Creating Rules to Avoid UAC Prompts and Other Dialogs

Over time, once SecureRun is on, you will likely still get some application attempting to update in the background, which will cause a pop-up explaining a blocking attempt.

Once you have learned which programs are causing the pop-ups, you can decide to create an Allow and Log rule, an Elevate rule, or a Deny rule. The rule type you choose depends on the application and what you’re trying to do.

When SecureRun is turned on, the typical action needed is Allow and Log through a command line rule. For instance, to allow Java to attempt to keep updating, you would set a Path Condition and set a rule to Allow and Log a command line.

![A screenshot of a computer

Description automatically generated](/img/product_docs/endpointpolicymanager/endpointpolicymanager/leastprivilege/securerun/creating_rules_to_avoid_uac.webp)

The example below show a Combo rule enabling OneDriveSetup.exe to keep running (Path Condition and Command-line Condition) with the Allow and Log action.

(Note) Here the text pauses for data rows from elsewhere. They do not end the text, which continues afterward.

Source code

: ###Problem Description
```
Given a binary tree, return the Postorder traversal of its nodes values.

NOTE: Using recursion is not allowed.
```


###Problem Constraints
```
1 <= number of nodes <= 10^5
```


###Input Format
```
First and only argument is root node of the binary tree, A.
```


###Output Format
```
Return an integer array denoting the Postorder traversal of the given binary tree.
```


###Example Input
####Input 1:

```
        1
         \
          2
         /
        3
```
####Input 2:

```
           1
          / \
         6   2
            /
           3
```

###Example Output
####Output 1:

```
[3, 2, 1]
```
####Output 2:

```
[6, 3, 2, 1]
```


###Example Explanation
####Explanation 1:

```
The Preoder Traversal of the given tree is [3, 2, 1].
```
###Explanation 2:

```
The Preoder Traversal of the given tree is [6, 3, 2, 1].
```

For more information on Combo rules, see Creating and Using Executable Combo Rules

![A screenshot of a computer

Description automatically generated](/img/product_docs/endpointpolicymanager/endpointpolicymanager/leastprivilege/securerun/creating_rules_to_avoid_uac.webp)

![A screenshot of a computer

Description automatically generated](/img/product_docs/endpointpolicymanager/endpointpolicymanager/leastprivilege/securerun/creating_rules_to_avoid_uac_1.webp)

After the rules are created, you should not see pop-ups from installers with rules in place.